Sans cette analogie avec l’univers du conte pour enfants, ce film aurait été sans grand intérêt. À part Bacri, qui déclenche l’hilarité des spectateurs rien qu’en apparaissant à l’écran. De mémorables tirades percutantes, comme à son habitude il est cynique, râleur, sociopathe…Autre intérêt également pour moi, Benjamin Biolay en dandy-connard détestable. Ça confirmera le sentiment de tous ceux qui me disent « nan mais moi, Biolay, j’aime pas le personnage ». Ben non seulement moi j’aime le personnage, mais aussi ceux qu’il joue. Ce rôle de loup traquant le petit chaperon rouge, charmeur, habile, impitoyable, endossé avec élégance et sobriété….J’ai vraiment envie de le voir plus souvent au cinéma.
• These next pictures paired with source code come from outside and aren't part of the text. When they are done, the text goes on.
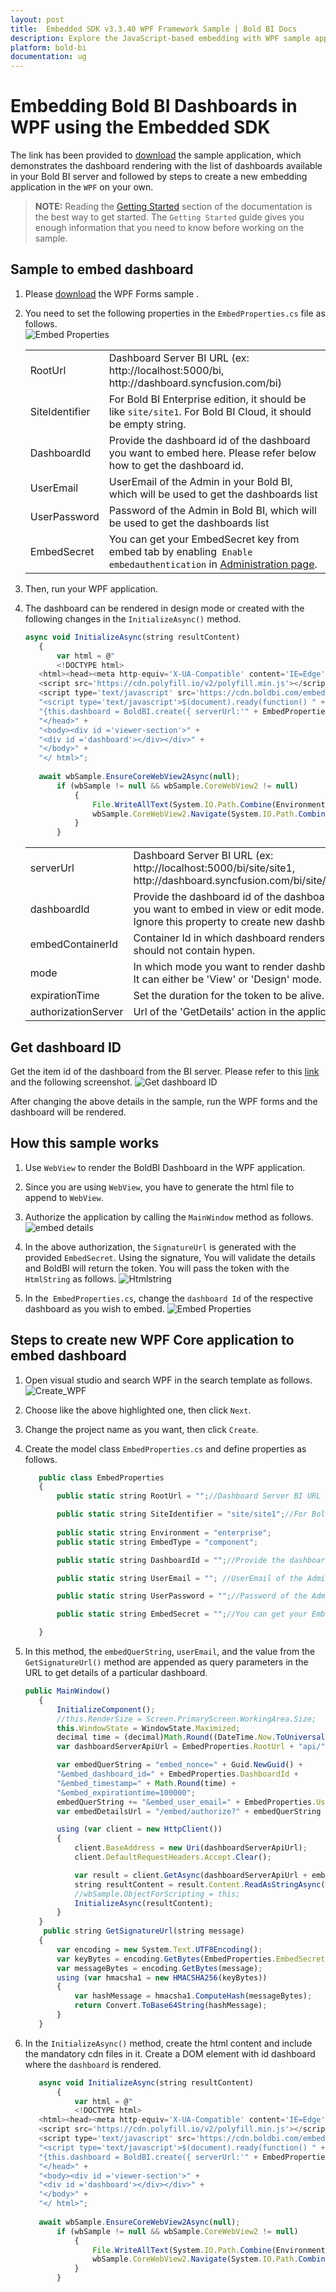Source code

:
 ```yaml
---
layout: post
title:  Embedded SDK v3.3.40 WPF Framework Sample | Bold BI Docs
description: Explore the JavaScript-based embedding with WPF sample application,which has been supported by Bold BI since v3.3.40.
platform: bold-bi
documentation: ug
---
```


# Embedding Bold BI Dashboards in WPF using the Embedded SDK

The link has been provided to [download](https://onpremise-demo.boldbi.com/getting-started/wpf/sample.zip) the sample application, which demonstrates the dashboard rendering with the list of dashboards available in your Bold BI server and followed by steps to create a new embedding application in the `WPF` on your own.  

> **NOTE:** Reading the [Getting Started](/embedded-bi/javascript-based/getting-started/) section of the documentation is the best way to get started. The `Getting Started` guide gives you enough information that you need to know before working on the sample. 

## Sample to embed dashboard

 1. Please [download](https://onpremise-demo.boldbi.com/getting-started/wpf/sample.zip) the WPF Forms sample .    

 2. You need to set the following properties in the `EmbedProperties.cs` file as follows.  
    ![Embed Properties](/static/assets/embedded/javascript/sample/images/wpf-props.png#max-width=80%)
    <meta charset="utf-8"/>
    <table>
    <tbody>
        <tr>
            <td align="left">RootUrl</td>
            <td align="left">Dashboard Server BI URL (ex: http://localhost:5000/bi, http://dashboard.syncfusion.com/bi)</td>
        </tr>
        <tr>
            <td align="left">SiteIdentifier</td>
            <td align="left">For Bold BI Enterprise edition, it should be like <code>site/site1</code>. For Bold BI Cloud, it should be empty string.</td>
        </tr>
        <tr>
        <td align="left">DashboardId</td>
            <td align="left">Provide the dashboard id of the dashboard you want to embed here. Please refer below how to get the dashboard id. </td>
        </tr>
        <tr>
            <td align="left">UserEmail</td>
            <td align="left">UserEmail of the Admin in your Bold BI, which will be used to get the dashboards list</td>
        </tr>
        <tr>
        <td align="left">UserPassword</td>
            <td align="left">Password of the Admin in Bold BI, which will be used to get the dashboards list</td>
        </tr>
        <tr>
        <td align="left">EmbedSecret</td>
            <td align="left">You can get your EmbedSecret key from embed tab by enabling<code> Enable embedauthentication</code> in <a href='https://help.boldbi.com/embedded-bi/site-administration/embed-settings/'>Administration page</a>. </td>
        </tr>    
    </tbody>
    </table>

 3. Then, run your WPF application.

 4. The dashboard can be rendered in design mode or created with the following changes in the `InitializeAsync()` method.

     ```js
     async void InitializeAsync(string resultContent)
        {
            var html = @"
            <!DOCTYPE html>
        <html><head><meta http-equiv='X-UA-Compatible' content='IE=Edge' />
        <script src='https://cdn.polyfill.io/v2/polyfill.min.js'></script>
        <script type='text/javascript' src='https://cdn.boldbi.com/embedded-sdk/v5.3.53/boldbi-embed.js'></script>" +
        "<script type='text/javascript'>$(document).ready(function() " +
        "{this.dashboard = BoldBI.create({ serverUrl:'" + EmbedProperties.RootUrl + EmbedProperties.SiteIdentifier + "', dashboardId:'" + EmbedProperties.DashboardId + "',embedContainerId: 'dashboard',embedType:'" + EmbedProperties.EmbedType + "',environment:'" + EmbedProperties.Environment + "',mode:BoldBI.Mode.Design,width: window.innerWidth - 20 + 'px',height: window.innerHeight - 20 + 'px',expirationTime: 100000,authorizationServer:{url: '', data:" + resultContent + "},dashboardSettings:{showExport: false,showRefresh: false,showMoreOption: false}});console.log(this.dashboard);this.dashboard.loadDesigner();});</script>" +
        "</head>" +
        "<body><div id ='viewer-section'>" +
        "<div id ='dashboard'></div></div>" +
        "</body>" +
        "</ html>";
                
        await wbSample.EnsureCoreWebView2Async(null);
            if (wbSample != null && wbSample.CoreWebView2 != null)
                {
                    File.WriteAllText(System.IO.Path.Combine(Environment.CurrentDirectory, @"MyWebView.html"), html);
                    wbSample.CoreWebView2.Navigate(System.IO.Path.Combine(Environment.CurrentDirectory, @"MyWebView.html"));
                }
            }
     ```

    <meta charset="utf-8"/>
    <table>
    <tbody>
    <tr>
    <td align="left">serverUrl</td>
    <td align="left">Dashboard Server BI URL (ex: http://localhost:5000/bi/site/site1, http://dashboard.syncfusion.com/bi/site/site1)</td>
    </tr>
    <tr>
    <td align="left">dashboardId</td>
    <td align="left">Provide the dashboard id of the dashboard you want to embed in view or edit mode. Ignore this property to create new dashboard.</td>
    </tr>
    <tr>
    <td align="left">embedContainerId</td>
    <td align="left">Container Id in which dashboard renders.It should not contain hypen.</td>
    </tr>
    <tr>
    <td align="left">mode</td>
    <td align="left">In which mode you want to render dashboard. It can either be 'View' or 'Design' mode. </td>
    </tr>
    <tr>
    <td align="left">expirationTime</td>
    <td align="left">Set the duration for the token to be alive.</td>
    </tr>
    <tr>
    <td align="left">authorizationServer</td>
    <td align="left">Url of the 'GetDetails' action in the application.</td>
    </tr>
    </tbody>
    </table>

## Get dashboard ID

 Get the item id of the dashboard from the BI server. Please refer to this [link](/embedded-bi/working-with-dashboards/share-dashboards/get-dashboard-link/#get-link) and the following screenshot.
   ![Get dashboard ID](/static/assets/embedded/javascript/sample/images/get-dashboard-id.png#max-width=55%)

 After changing the above details in the sample, run the WPF forms and the dashboard will be rendered.

## How this sample works
 1. Use `WebView` to render the BoldBI Dashboard in the WPF application.

 2. Since you are using `WebView`, you have to generate the html file to append to `WebView`.

 3. Authorize the application by calling the `MainWindow` method as follows.
    ![embed details](/static/assets/embedded/javascript/sample/images/mainwindow-wpf.png#max-width=100%)

 4. In the above authorization, the `SignatureUrl` is generated with the provided `EmbedSecret`. Using the signature, You will validate the details and BoldBI will return the token. You will pass the token with the `HtmlString` as follows.
    ![Htmlstring](/static/assets/embedded/javascript/sample/images/wpf-htmlstring.png#max-width=80%)

 5. In the` EmbedProperties.cs`, change the `dashboard Id` of the respective dashboard as you wish to embed.
    ![Embed Properties](/static/assets/embedded/javascript/sample/images/wpf-props.png#max-width=80%)

## Steps to create new WPF Core application to embed dashboard
 1. Open visual studio and search WPF in the search template as follows.
  ![Create_WPF](/static/assets/embedded/javascript/sample/images/wpf_create.png#max-width=80%)
 2. Choose like the above highlighted one, then click `Next`.
 3. Change the project name as you want, then click `Create`.

 4. Create the model class `EmbedProperties.cs` and define properties as follows.

     ```js
        public class EmbedProperties
        {
            public static string RootUrl = "";//Dashboard Server BI URL (ex: http://localhost:5000/bi, http://dashboard.syncfusion.com/bi)

            public static string SiteIdentifier = "site/site1";//For Bold BI Enterprise edition, it should be like site/site1. For Bold BI Cloud, it should be empty string.
            
            public static string Environment = "enterprise"; 
            public static string EmbedType = "component";

            public static string DashboardId = "";//Provide the dashboard id of the dashboard you want to embed here. Please refer below how to get the dashboard id.

            public static string UserEmail = ""; //UserEmail of the Admin in your Bold BI, which will be used to get the dashboards list

            public static string UserPassword = "";//Password of the Admin in Bold BI, which will be used to get the dashboards list

            public static string EmbedSecret = "";//You can get your EmbedSecret key from embed tab by enabling<code>Enable embedauthentication</code> in Administration page

        }
     ```

 5. In this method, the `embedQuerString`, `userEmail`, and the value from the `GetSignatureUrl()` method are appended as query parameters in the URL to get details of a particular dashboard.

     ```js
     public MainWindow()
        {
            InitializeComponent();
            //this.RenderSize = Screen.PrimaryScreen.WorkingArea.Size;
            this.WindowState = WindowState.Maximized;
            decimal time = (decimal)Math.Round((DateTime.Now.ToUniversalTime() - new DateTime(1970, 1, 1)).TotalMilliseconds / 1000);
            var dashboardServerApiUrl = EmbedProperties.RootUrl + "api/" + EmbedProperties.SiteIdentifier;

            var embedQuerString = "embed_nonce=" + Guid.NewGuid() +
            "&embed_dashboard_id=" + EmbedProperties.DashboardId +
            "&embed_timestamp=" + Math.Round(time) +
            "&embed_expirationtime=100000";
            embedQuerString += "&embed_user_email=" + EmbedProperties.UserEmail;
            var embedDetailsUrl = "/embed/authorize?" + embedQuerString + "&embed_signature=" + GetSignatureUrl(embedQuerString);

            using (var client = new HttpClient())
            {
                client.BaseAddress = new Uri(dashboardServerApiUrl);
                client.DefaultRequestHeaders.Accept.Clear();

                var result = client.GetAsync(dashboardServerApiUrl + embedDetailsUrl).Result;
                string resultContent = result.Content.ReadAsStringAsync().Result;
                //wbSample.ObjectForScripting = this;
                InitializeAsync(resultContent);
            }
        }
         public string GetSignatureUrl(string message)
        {
            var encoding = new System.Text.UTF8Encoding();
            var keyBytes = encoding.GetBytes(EmbedProperties.EmbedSecret);
            var messageBytes = encoding.GetBytes(message);
            using (var hmacsha1 = new HMACSHA256(keyBytes))
            {
                var hashMessage = hmacsha1.ComputeHash(messageBytes);
                return Convert.ToBase64String(hashMessage);
            }
        }
     ```

 6. In the `InitializeAsync()` method, create the html content and include the mandatory cdn files in it. Create a DOM element with id dashboard where the `dashboard` is rendered.

     ```js
        async void InitializeAsync(string resultContent)
            {
                var html = @"
                <!DOCTYPE html>
        <html><head><meta http-equiv='X-UA-Compatible' content='IE=Edge' />
        <script src='https://cdn.polyfill.io/v2/polyfill.min.js'></script>
        <script type='text/javascript' src='https://cdn.boldbi.com/embedded-sdk/v5.3.53/boldbi-embed.js'></script>" +
        "<script type='text/javascript'>$(document).ready(function() " +
        "{this.dashboard = BoldBI.create({ serverUrl:'" + EmbedProperties.RootUrl + EmbedProperties.SiteIdentifier + "', dashboardId:'" + EmbedProperties.DashboardId + "',embedContainerId: 'dashboard',embedType:'" + EmbedProperties.EmbedType + "',environment:'" + EmbedProperties.Environment + "',width: window.innerWidth - 20 + 'px',height: window.innerHeight - 20 + 'px',expirationTime: 100000,authorizationServer:{url: '', data:" + resultContent + "},dashboardSettings:{showExport: false,showRefresh: false,showMoreOption: false}});console.log(this.dashboard);this.dashboard.loadDashboard();});</script>" +
        "</head>" +
        "<body><div id ='viewer-section'>" +
        "<div id ='dashboard'></div></div>" +
        "</body>" +
        "</ html>";
                
        await wbSample.EnsureCoreWebView2Async(null);
            if (wbSample != null && wbSample.CoreWebView2 != null)
                {
                    File.WriteAllText(System.IO.Path.Combine(Environment.CurrentDirectory, @"MyWebView.html"), html);
                    wbSample.CoreWebView2.Navigate(System.IO.Path.Combine(Environment.CurrentDirectory, @"MyWebView.html"));
                }
            }
     ```
    
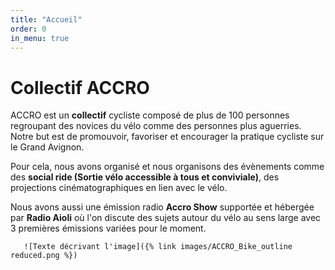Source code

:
 ```yaml
---
title: "Accueil"
order: 0
in_menu: true
---
```

# Collectif ACCRO  


ACCRO est un **collectif**  cycliste composé de plus de 100 personnes regroupant des novices du vélo comme des personnes plus aguerries. Notre but est de promouvoir, favoriser et encourager la pratique cycliste sur le Grand Avignon. 

Pour cela, nous avons organisé et nous organisons des évènements comme des **social ride (Sortie vélo accessible à tous et conviviale)**, des projections cinématographiques en lien avec le vélo.

Nous avons aussi une émission radio **Accro Show** supportée et hébergée par **Radio Aioli** où l'on discute des sujets autour du vélo au sens large avec 3 premières émissions variées pour le moment. 

       ![Texte décrivant l'image]({% link images/ACCRO_Bike_outline reduced.png %}) 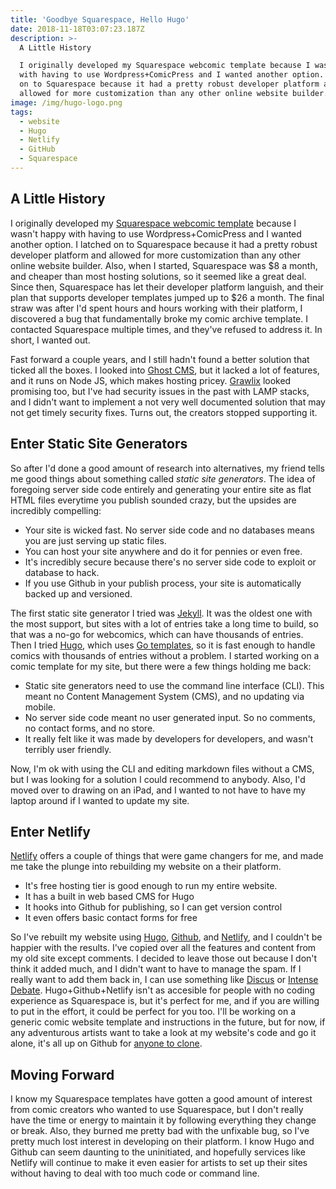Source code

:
 ```yaml
---
title: 'Goodbye Squarespace, Hello Hugo'
date: 2018-11-18T03:07:23.187Z
description: >-
  A Little History

  I originally developed my Squarespace webcomic template because I wasn't happy
  with having to use Wordpress+ComicPress and I wanted another option. I latched
  on to Squarespace because it had a pretty robust developer platform and
  allowed for more customization than any other online website builder.
image: /img/hugo-logo.png
tags:
  - website
  - Hugo
  - Netlify
  - GitHub
  - Squarespace
---
```

## A Little History

I originally developed my [Squarespace webcomic template](/blog/2015/08/12/the-best-style-is-no-template-style/) because I wasn't happy with having to use Wordpress+ComicPress and I wanted another option. I latched on to Squarespace because it had a pretty robust developer platform and allowed for more customization than any other online website builder. Also, when I started, Squarespace was $8 a month, and cheaper than most hosting solutions, so it seemed like a great deal. Since then, Squarespace has let their developer platform languish, and their plan that supports developer templates jumped up to $26 a month. The final straw was after I'd spent hours and hours working with their platform, I discovered a bug that fundamentally broke my comic archive template. I contacted Squarespace multiple times, and they've refused to address it. In short, I wanted out.

Fast forward a couple years, and I still hadn't found a better solution that ticked all the boxes. I looked into [Ghost CMS](https://ghost.org), but it lacked a lot of features, and it runs on Node JS, which makes hosting pricey. [Grawlix](http://www.getgrawlix.com/blog) looked promising too, but I've had security issues in the past with LAMP stacks, and I didn't want to implement a not very well documented solution that may not get timely security fixes. Turns out, the creators stopped supporting it.

## Enter Static Site Generators

So after I'd done a good amount of research into alternatives, my friend tells me good things about something called _static site generators_. The idea of foregoing server side code entirely and generating your entire site as flat HTML files everytime you publish sounded crazy, but the upsides are incredibly compelling: 

* Your site is wicked fast. No server side code and no databases means you are just serving up static files.
* You can host your site anywhere and do it for pennies or even free.
* It's incredibly secure because there's no server side code to exploit or database to hack.
* If you use Github in your publish process, your site is automatically backed up and versioned.

The first static site generator I tried was [Jekyll](https://jekyllrb.com). It was the oldest one with the most support, but sites with a lot of entries take a long time to build, so that was a no-go for webcomics, which can have thousands of entries. Then I tried [Hugo](https://gohugo.io), which uses [Go templates](https://golang.org/pkg/html/template/), so it is fast enough to handle comics with thousands of entries without a problem. I started working on a comic template for my site, but there were a few things holding me back:

* Static site generators need to use the command line interface (CLI). This meant no Content Management System (CMS), and no updating via mobile.
* No server side code meant no user generated input. So no comments, no contact forms, and no store.
* It really felt like it was made by developers for developers, and wasn't terribly user friendly.

Now, I'm ok with using the CLI and editing markdown files without a CMS, but I was looking for a solution I could recommend to anybody. Also, I'd moved over to drawing on an iPad, and I wanted to not have to have my laptop around if I wanted to update my site.

## Enter Netlify

[Netlify](https://www.netlify.com) offers a couple of things that were game changers for me, and made me take the plunge into rebuilding my website on a their platform.

* It's free hosting tier is good enough to run my entire website.
* It has a built in web based CMS for Hugo
* It hooks into Github for publishing, so I can get version control
* It even offers basic contact forms for free

So I've rebuilt my website using [Hugo](https://gohugo.io), [Github](https://github.com), and [Netlify](https://www.netlify.com), and I couldn't be happier with the results. I've copied over all the features and content from my old site except comments. I decided to leave those out because I don't think it added much, and I didn't want to have to manage the spam. If I really want to add them back in, I can use something like [Discus](https://disqus.com) or [Intense Debate](https://www.intensedebate.com). Hugo+Github+Netlify isn't as accesible for people with no coding experience as Squarespace is, but it's perfect for me, and if you are willing to put in the effort, it could be perfect for you too. I'll be working on a generic comic website template and instructions in the future, but for now, if any adventurous artists want to take a look at my website's code and go it alone, it's all up on Github for [anyone to clone](https://github.com/clayyount/hugo-comic).

## Moving Forward

I know my Squarespace templates have gotten a good amount of interest from comic creators who wanted to use Squarespace, but I don't really have the time or energy to maintain it by following everything they change or break. Also, they burned me pretty bad with the unfixable bug, so I've pretty much lost interest in developing on their platform. I know Hugo and Github can seem daunting to the uninitiated, and hopefully services like Netlify will continue to make it even easier for artists to set up their sites without having to deal with too much code or command line.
Et j’irai le voir sur la scène de l’Europavox en mai, mais c’est une autre mayonnaise.

Les codes du conte pour enfants sont judicieusement distillés et mis en scène, mais par contre je n’ai pas du tout aimé les plans de transition entre certains passages, façon peinture à l’huile. En fait ça m’a rappelé une appli que j’ai sur mon smartphone et qui transforme les photos en dessin ou peinture. Effet un peu kitschouille dans le film.

J’ai bien aimé la musique originale. Moderne et à la fois en accord avec la thématique « conte ». Dommage que Biolay n’ait pas apporté sa patte à tout ça, comme il l’avait fait sur « Pourquoi tu pleures ? ».

L’affiche ? Affreuse. On a bien compris que c’était Jaoui et Bacri hein. Et c’est quoi ce photoshopage honteux sur le visage d’Agnès Jaoui ??